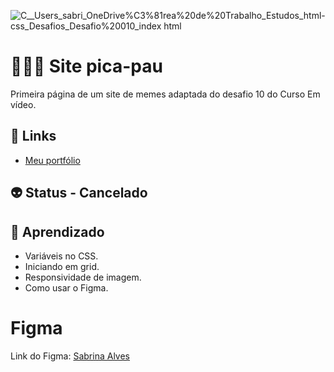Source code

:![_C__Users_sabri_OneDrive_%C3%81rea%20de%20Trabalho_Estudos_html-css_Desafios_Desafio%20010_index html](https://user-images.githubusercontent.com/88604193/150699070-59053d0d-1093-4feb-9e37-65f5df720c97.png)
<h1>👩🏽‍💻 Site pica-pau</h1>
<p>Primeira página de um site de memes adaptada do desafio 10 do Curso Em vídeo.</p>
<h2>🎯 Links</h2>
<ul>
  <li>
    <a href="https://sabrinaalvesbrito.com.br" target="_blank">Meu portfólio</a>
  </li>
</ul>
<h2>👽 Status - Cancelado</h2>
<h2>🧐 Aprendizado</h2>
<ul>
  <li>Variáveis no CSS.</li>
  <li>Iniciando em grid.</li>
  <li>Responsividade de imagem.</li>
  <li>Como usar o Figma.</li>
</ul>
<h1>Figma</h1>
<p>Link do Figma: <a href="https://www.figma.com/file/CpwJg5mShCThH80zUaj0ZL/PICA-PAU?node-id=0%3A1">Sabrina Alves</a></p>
...
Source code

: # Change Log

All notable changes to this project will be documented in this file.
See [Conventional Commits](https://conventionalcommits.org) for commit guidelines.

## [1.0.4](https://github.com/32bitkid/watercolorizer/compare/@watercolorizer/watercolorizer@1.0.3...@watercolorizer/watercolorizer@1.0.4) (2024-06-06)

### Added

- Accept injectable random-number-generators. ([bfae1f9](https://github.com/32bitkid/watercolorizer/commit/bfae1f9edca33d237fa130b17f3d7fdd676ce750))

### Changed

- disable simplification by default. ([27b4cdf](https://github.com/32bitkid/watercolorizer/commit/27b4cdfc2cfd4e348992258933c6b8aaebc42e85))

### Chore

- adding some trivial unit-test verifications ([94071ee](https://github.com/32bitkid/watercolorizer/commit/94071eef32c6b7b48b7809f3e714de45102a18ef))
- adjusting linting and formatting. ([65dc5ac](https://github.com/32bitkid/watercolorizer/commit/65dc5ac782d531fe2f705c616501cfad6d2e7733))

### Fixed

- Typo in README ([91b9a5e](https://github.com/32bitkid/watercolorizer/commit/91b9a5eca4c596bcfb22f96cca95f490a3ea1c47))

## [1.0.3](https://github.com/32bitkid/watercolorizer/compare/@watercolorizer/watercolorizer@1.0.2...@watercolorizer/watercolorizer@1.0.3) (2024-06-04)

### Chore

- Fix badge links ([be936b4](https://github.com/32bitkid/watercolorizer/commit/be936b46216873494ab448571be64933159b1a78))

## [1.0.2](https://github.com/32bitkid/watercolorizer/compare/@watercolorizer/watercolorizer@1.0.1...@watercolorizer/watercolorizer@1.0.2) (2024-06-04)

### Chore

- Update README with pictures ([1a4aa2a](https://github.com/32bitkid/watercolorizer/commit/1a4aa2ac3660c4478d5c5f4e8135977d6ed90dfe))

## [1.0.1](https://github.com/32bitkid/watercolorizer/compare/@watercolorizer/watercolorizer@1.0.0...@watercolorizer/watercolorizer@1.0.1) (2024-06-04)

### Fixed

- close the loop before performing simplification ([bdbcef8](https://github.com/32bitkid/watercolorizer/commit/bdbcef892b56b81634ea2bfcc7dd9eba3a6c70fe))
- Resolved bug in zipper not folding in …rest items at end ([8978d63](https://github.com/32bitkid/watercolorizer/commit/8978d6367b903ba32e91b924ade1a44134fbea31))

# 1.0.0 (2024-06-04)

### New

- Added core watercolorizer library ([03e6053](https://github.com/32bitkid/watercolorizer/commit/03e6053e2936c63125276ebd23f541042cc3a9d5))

### Problem details
Check each line of the records for "href" and copy the ones that contain it.

### Task response
    <a href="https://sabrinaalvesbrito.com.br" target="_blank">Meu portfólio</a>
<p>Link do Figma: <a href="https://www.figma.com/file/CpwJg5mShCThH80zUaj0ZL/PICA-PAU?node-id=0%3A1">Sabrina Alves</a></p>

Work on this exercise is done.